*EXERCISE OBJECTIVE*. Locate and copy each line in the data that contains the word "DDoS".
^^^^^^^^
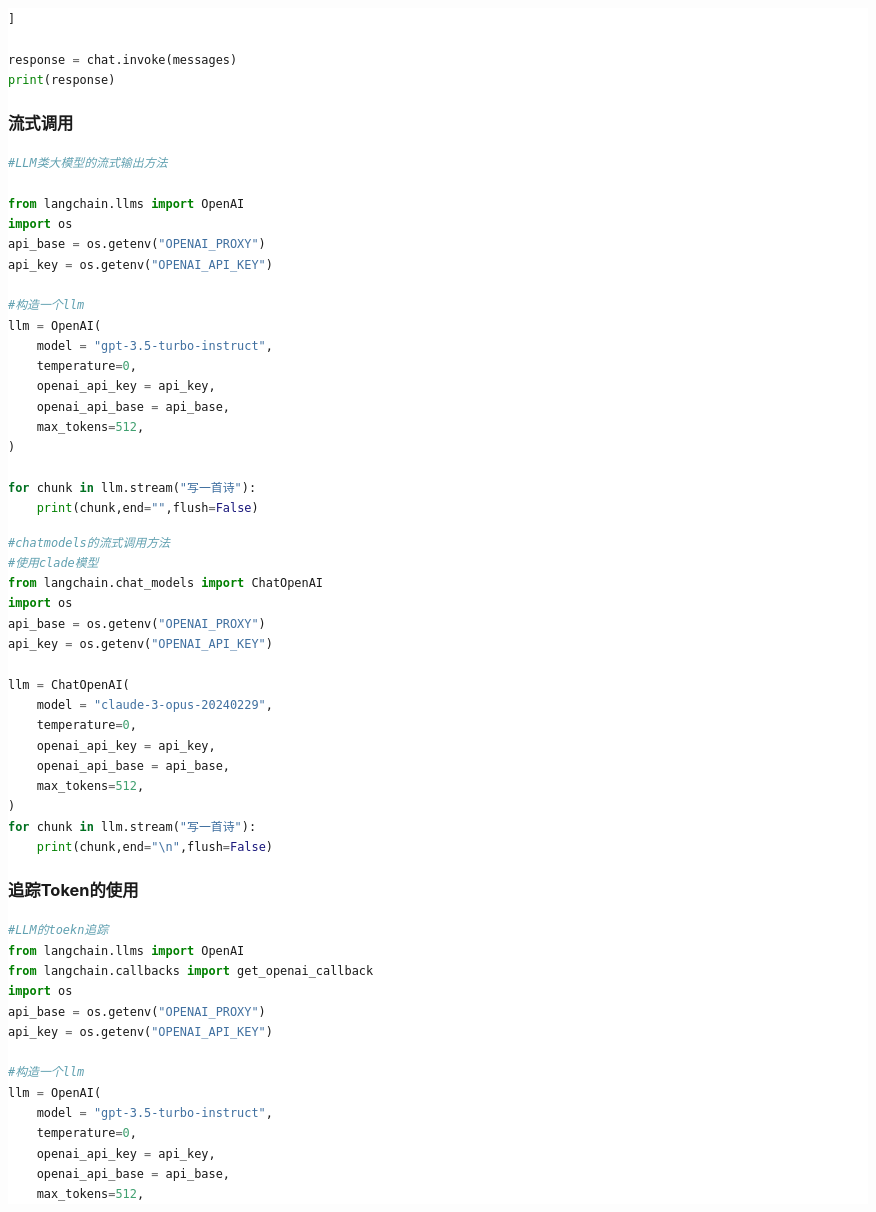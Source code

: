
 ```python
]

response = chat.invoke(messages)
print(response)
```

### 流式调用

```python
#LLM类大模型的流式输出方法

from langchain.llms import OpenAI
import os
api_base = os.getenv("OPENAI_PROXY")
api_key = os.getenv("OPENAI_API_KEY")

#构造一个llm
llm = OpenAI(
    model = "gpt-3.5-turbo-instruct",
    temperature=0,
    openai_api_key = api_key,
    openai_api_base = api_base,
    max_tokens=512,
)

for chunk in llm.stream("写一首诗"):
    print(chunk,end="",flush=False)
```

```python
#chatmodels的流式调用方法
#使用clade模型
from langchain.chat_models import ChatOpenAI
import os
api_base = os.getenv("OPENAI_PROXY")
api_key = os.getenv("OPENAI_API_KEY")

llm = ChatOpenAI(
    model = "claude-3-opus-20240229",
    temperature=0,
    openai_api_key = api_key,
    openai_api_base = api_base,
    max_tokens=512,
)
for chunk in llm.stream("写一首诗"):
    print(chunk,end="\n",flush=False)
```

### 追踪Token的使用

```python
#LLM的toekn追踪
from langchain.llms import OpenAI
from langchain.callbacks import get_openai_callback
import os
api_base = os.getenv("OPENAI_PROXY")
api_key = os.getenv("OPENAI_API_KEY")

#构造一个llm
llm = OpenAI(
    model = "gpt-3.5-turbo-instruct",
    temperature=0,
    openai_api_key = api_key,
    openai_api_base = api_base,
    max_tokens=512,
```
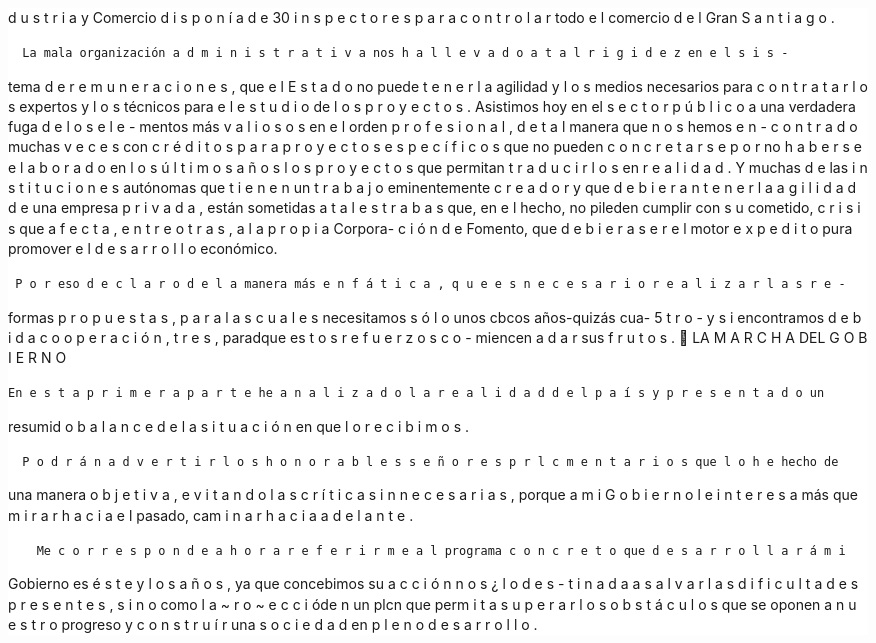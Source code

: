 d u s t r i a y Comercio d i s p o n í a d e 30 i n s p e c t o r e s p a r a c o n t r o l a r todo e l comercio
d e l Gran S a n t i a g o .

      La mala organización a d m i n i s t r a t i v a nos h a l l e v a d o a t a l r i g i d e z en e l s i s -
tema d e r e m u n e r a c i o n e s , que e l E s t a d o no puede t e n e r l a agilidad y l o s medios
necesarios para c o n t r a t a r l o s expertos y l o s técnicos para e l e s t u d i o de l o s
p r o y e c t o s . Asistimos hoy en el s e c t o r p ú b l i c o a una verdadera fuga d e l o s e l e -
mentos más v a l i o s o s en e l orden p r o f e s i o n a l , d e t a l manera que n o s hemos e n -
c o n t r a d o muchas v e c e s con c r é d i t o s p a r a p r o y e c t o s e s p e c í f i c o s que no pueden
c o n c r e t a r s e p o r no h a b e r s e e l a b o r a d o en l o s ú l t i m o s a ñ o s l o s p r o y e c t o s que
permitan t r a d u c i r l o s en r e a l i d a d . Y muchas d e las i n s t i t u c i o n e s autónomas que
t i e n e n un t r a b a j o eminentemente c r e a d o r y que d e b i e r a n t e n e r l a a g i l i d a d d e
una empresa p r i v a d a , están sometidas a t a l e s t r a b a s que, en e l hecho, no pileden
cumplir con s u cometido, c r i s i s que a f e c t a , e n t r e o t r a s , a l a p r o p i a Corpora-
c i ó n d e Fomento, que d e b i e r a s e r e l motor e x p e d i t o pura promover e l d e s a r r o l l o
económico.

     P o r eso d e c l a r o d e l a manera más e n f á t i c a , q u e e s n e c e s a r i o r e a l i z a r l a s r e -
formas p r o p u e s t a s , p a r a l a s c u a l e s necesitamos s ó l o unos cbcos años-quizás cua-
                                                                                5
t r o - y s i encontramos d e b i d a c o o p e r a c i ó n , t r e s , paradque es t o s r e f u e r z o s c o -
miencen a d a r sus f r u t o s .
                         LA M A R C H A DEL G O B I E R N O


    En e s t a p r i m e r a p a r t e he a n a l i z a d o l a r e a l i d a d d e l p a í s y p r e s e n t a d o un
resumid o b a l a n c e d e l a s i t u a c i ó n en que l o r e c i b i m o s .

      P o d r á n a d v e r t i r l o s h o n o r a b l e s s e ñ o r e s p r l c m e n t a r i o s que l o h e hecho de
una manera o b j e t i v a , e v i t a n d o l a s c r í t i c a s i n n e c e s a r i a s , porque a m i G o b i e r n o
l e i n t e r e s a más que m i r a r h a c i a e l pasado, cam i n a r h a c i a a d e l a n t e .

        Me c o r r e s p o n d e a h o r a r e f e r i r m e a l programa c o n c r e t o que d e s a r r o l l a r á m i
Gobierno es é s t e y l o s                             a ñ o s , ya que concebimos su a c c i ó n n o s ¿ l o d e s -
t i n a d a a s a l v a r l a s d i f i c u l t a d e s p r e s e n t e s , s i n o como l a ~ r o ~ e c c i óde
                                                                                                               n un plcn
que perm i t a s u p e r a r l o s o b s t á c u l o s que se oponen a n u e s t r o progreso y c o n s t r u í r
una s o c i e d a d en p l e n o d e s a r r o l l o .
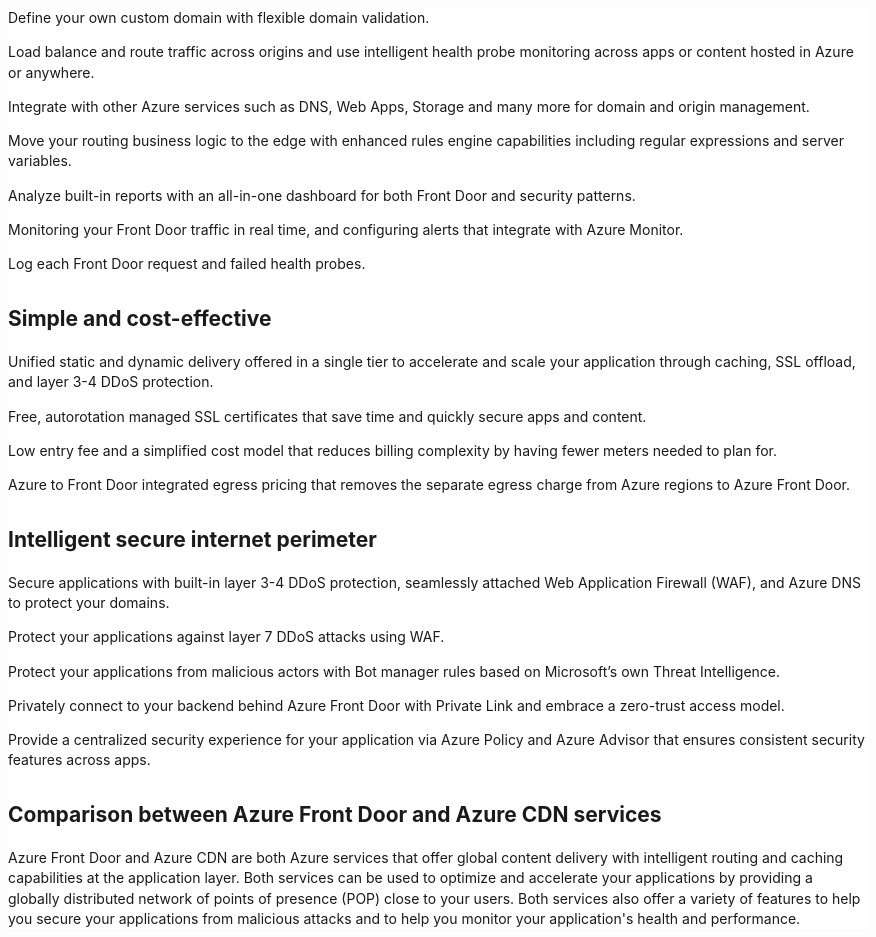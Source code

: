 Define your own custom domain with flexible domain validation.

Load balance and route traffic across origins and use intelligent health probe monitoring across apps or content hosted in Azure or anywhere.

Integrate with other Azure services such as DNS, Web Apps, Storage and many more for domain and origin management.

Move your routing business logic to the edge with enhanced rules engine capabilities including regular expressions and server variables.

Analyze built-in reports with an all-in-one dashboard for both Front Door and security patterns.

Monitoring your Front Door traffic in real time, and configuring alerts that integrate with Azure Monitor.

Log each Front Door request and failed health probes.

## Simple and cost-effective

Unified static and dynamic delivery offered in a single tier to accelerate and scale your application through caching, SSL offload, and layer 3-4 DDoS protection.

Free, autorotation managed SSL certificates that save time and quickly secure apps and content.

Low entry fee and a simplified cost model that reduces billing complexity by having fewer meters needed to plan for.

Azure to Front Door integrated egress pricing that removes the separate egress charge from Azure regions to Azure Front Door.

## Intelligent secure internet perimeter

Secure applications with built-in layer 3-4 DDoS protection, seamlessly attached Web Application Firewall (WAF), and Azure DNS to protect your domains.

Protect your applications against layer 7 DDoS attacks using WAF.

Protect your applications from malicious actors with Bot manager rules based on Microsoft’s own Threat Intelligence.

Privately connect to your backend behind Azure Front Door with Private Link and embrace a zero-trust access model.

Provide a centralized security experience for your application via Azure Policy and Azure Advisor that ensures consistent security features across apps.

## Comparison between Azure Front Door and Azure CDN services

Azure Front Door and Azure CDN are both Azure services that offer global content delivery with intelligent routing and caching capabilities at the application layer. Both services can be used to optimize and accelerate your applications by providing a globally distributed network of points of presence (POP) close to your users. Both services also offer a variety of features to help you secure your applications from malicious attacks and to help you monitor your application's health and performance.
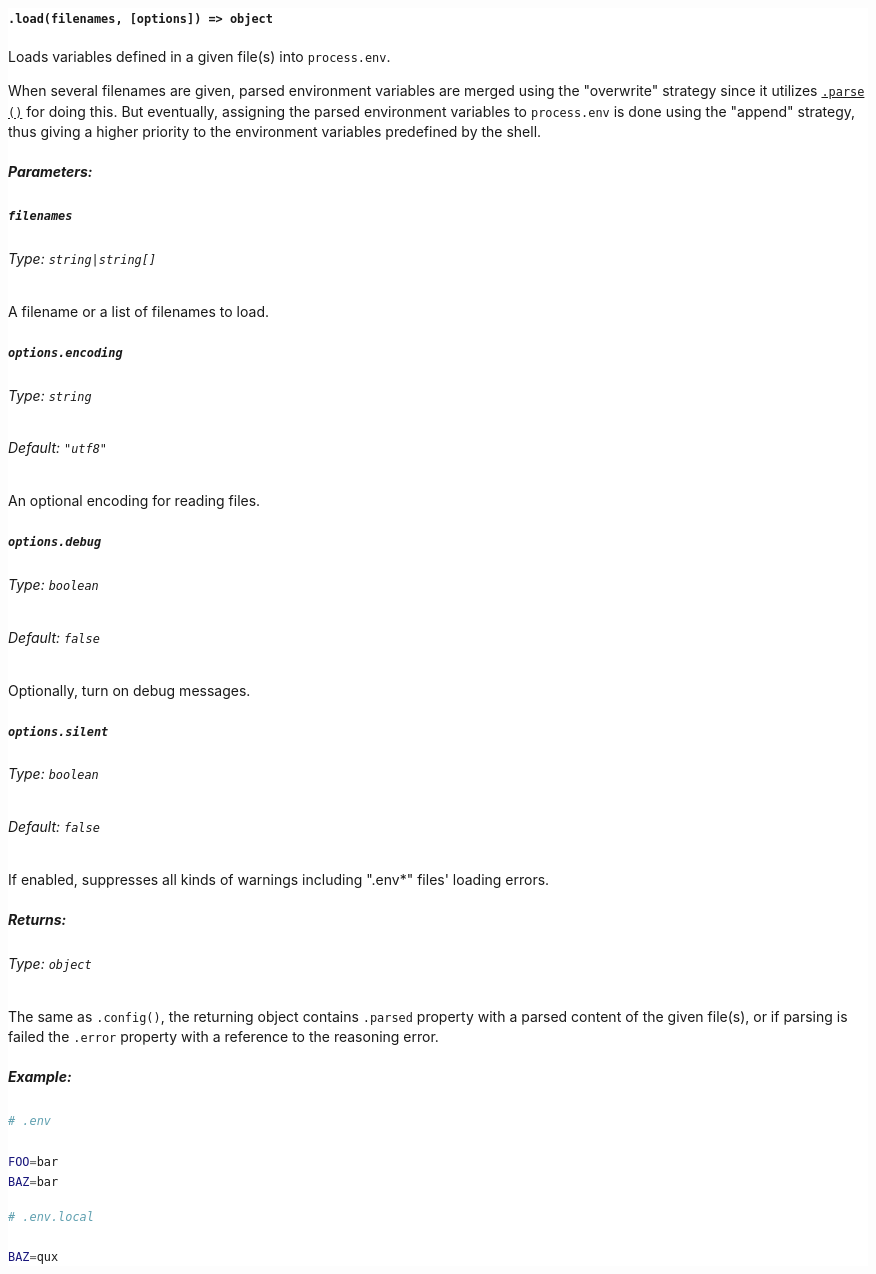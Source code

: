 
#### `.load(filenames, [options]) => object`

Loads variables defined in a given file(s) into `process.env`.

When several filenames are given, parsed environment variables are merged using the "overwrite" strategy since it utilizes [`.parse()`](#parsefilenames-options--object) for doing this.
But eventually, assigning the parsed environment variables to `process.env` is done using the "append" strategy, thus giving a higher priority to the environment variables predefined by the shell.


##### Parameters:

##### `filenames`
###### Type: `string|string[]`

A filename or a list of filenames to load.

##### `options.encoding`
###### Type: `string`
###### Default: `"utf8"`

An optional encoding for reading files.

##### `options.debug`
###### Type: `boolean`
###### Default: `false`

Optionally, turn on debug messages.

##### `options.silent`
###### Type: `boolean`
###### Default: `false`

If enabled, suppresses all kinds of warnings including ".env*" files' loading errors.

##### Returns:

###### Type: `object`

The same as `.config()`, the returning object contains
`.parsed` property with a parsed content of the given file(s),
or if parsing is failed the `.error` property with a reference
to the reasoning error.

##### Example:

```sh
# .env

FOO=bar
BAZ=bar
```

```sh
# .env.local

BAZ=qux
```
^^^^^^^^
*WRITTEN RESPONSE*.
Unified static and dynamic delivery offered in a single tier to accelerate and scale your application through caching, SSL offload, and layer 3-4 DDoS protection.
Secure applications with built-in layer 3-4 DDoS protection, seamlessly attached Web Application Firewall (WAF), and Azure DNS to protect your domains.
Protect your applications against layer 7 DDoS attacks using WAF.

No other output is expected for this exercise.